> [WHAT IS BEING ASKED]: Word for word, please restate each record and pass over the pictures.

***

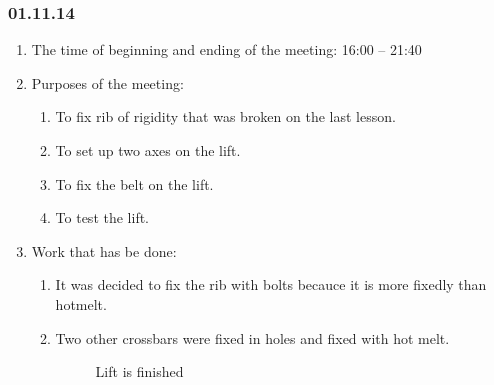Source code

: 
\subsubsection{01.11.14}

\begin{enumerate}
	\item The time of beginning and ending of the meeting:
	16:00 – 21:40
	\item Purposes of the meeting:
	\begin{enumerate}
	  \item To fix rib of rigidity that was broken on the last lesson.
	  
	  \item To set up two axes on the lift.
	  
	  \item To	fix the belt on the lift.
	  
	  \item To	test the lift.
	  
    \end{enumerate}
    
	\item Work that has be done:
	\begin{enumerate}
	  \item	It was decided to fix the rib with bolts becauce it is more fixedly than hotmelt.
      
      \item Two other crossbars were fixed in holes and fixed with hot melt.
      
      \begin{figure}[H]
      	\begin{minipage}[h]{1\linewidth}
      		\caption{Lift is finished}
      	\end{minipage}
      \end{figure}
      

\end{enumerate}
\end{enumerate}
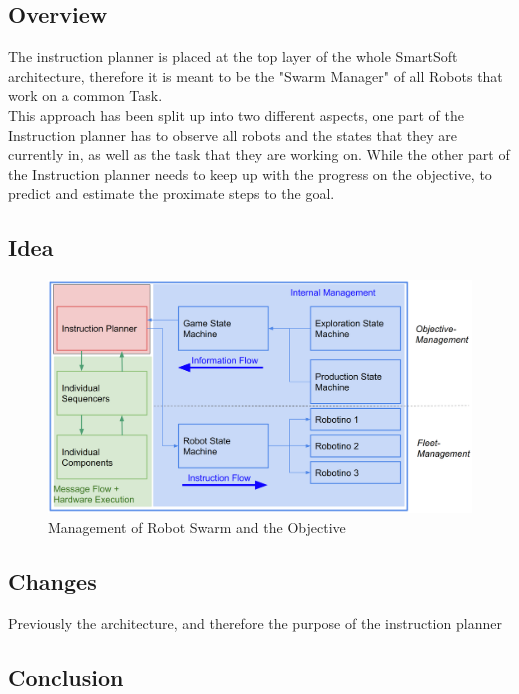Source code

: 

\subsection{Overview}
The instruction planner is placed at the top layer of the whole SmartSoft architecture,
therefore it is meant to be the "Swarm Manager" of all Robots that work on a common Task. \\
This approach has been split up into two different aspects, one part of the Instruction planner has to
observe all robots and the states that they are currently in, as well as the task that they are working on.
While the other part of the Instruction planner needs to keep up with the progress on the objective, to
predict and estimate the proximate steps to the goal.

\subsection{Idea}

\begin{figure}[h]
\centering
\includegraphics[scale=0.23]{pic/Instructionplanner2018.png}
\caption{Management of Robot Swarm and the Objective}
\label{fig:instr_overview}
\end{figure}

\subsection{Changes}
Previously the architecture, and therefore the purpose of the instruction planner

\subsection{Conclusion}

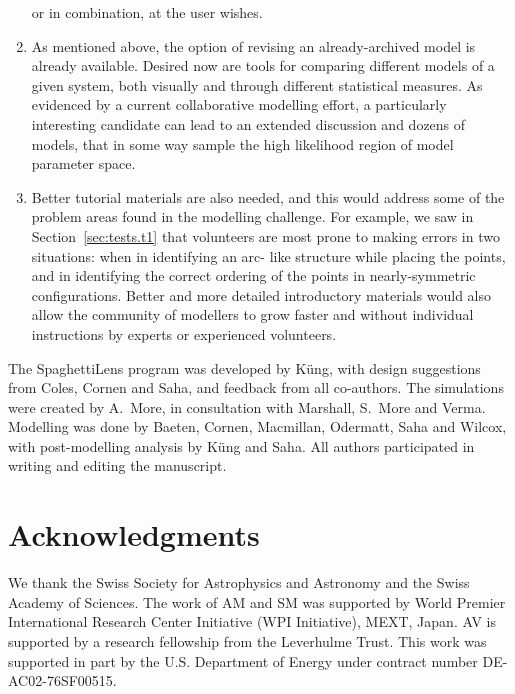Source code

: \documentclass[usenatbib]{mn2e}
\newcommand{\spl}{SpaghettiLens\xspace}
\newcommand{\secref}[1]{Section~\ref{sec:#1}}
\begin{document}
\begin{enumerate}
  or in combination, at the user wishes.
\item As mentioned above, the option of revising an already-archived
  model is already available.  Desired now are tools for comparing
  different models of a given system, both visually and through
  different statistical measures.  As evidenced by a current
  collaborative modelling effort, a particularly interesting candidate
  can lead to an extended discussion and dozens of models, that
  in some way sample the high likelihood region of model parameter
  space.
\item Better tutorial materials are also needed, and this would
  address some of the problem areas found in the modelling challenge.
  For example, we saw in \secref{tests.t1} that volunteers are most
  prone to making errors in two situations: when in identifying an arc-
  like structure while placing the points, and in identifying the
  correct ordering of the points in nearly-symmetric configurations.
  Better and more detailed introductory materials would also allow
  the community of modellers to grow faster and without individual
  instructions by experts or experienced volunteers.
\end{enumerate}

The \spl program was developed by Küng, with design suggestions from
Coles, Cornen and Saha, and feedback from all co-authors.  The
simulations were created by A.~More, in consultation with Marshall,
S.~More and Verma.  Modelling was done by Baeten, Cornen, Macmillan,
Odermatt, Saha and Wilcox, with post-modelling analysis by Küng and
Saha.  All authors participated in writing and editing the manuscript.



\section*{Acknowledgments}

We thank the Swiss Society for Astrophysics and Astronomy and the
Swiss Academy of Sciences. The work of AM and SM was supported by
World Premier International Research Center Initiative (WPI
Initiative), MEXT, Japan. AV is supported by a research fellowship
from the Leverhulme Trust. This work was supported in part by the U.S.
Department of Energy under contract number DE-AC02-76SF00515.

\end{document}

***

> [WRITTEN SOLUTION]:
Source code

: 
\subsubsection{01.11.14}

\begin{enumerate}
	\item The time of beginning and ending of the meeting:
	16:00 – 21:40
	\item Purposes of the meeting:
	\begin{enumerate}
	  \item To fix rib of rigidity that was broken on the last lesson.
	  
	  \item To set up two axes on the lift.
	  
	  \item To	fix the belt on the lift.
	  
	  \item To	test the lift.
	  
    \end{enumerate}
    
	\item Work that has be done:
	\begin{enumerate}
	  \item	It was decided to fix the rib with bolts becauce it is more fixedly than hotmelt.
      
      \item Two other crossbars were fixed in holes and fixed with hot melt.
      
      \begin{figure}[H]
      	\begin{minipage}[h]{1\linewidth}
      		\caption{Lift is finished}
      	\end{minipage}
      \end{figure}
      

\end{enumerate}
\end{enumerate}
Source code

: 

\subsection{Overview}
The instruction planner is placed at the top layer of the whole SmartSoft architecture,
therefore it is meant to be the "Swarm Manager" of all Robots that work on a common Task. \\
This approach has been split up into two different aspects, one part of the Instruction planner has to
observe all robots and the states that they are currently in, as well as the task that they are working on.
While the other part of the Instruction planner needs to keep up with the progress on the objective, to
predict and estimate the proximate steps to the goal.

\subsection{Idea}

\begin{figure}[h]
\centering
\includegraphics[scale=0.23]{pic/Instructionplanner2018.png}
\caption{Management of Robot Swarm and the Objective}
\label{fig:instr_overview}
\end{figure}

\subsection{Changes}
Previously the architecture, and therefore the purpose of the instruction planner

\subsection{Conclusion}

Source code

: \documentclass[usenatbib]{mn2e}
\newcommand{\spl}{SpaghettiLens\xspace}
\newcommand{\secref}[1]{Section~\ref{sec:#1}}
\begin{document}
\begin{enumerate}
  or in combination, at the user wishes.
\item As mentioned above, the option of revising an already-archived
  model is already available.  Desired now are tools for comparing
  different models of a given system, both visually and through
  different statistical measures.  As evidenced by a current
  collaborative modelling effort, a particularly interesting candidate
  can lead to an extended discussion and dozens of models, that
  in some way sample the high likelihood region of model parameter
  space.
\item Better tutorial materials are also needed, and this would
  address some of the problem areas found in the modelling challenge.
  For example, we saw in \secref{tests.t1} that volunteers are most
  prone to making errors in two situations: when in identifying an arc-
  like structure while placing the points, and in identifying the
  correct ordering of the points in nearly-symmetric configurations.
  Better and more detailed introductory materials would also allow
  the community of modellers to grow faster and without individual
  instructions by experts or experienced volunteers.
\end{enumerate}

The \spl program was developed by Küng, with design suggestions from
Coles, Cornen and Saha, and feedback from all co-authors.  The
simulations were created by A.~More, in consultation with Marshall,
S.~More and Verma.  Modelling was done by Baeten, Cornen, Macmillan,
Odermatt, Saha and Wilcox, with post-modelling analysis by Küng and
Saha.  All authors participated in writing and editing the manuscript.



\section*{Acknowledgments}

We thank the Swiss Society for Astrophysics and Astronomy and the
Swiss Academy of Sciences. The work of AM and SM was supported by
World Premier International Research Center Initiative (WPI
Initiative), MEXT, Japan. AV is supported by a research fellowship
from the Leverhulme Trust. This work was supported in part by the U.S.
Department of Energy under contract number DE-AC02-76SF00515.

\end{document}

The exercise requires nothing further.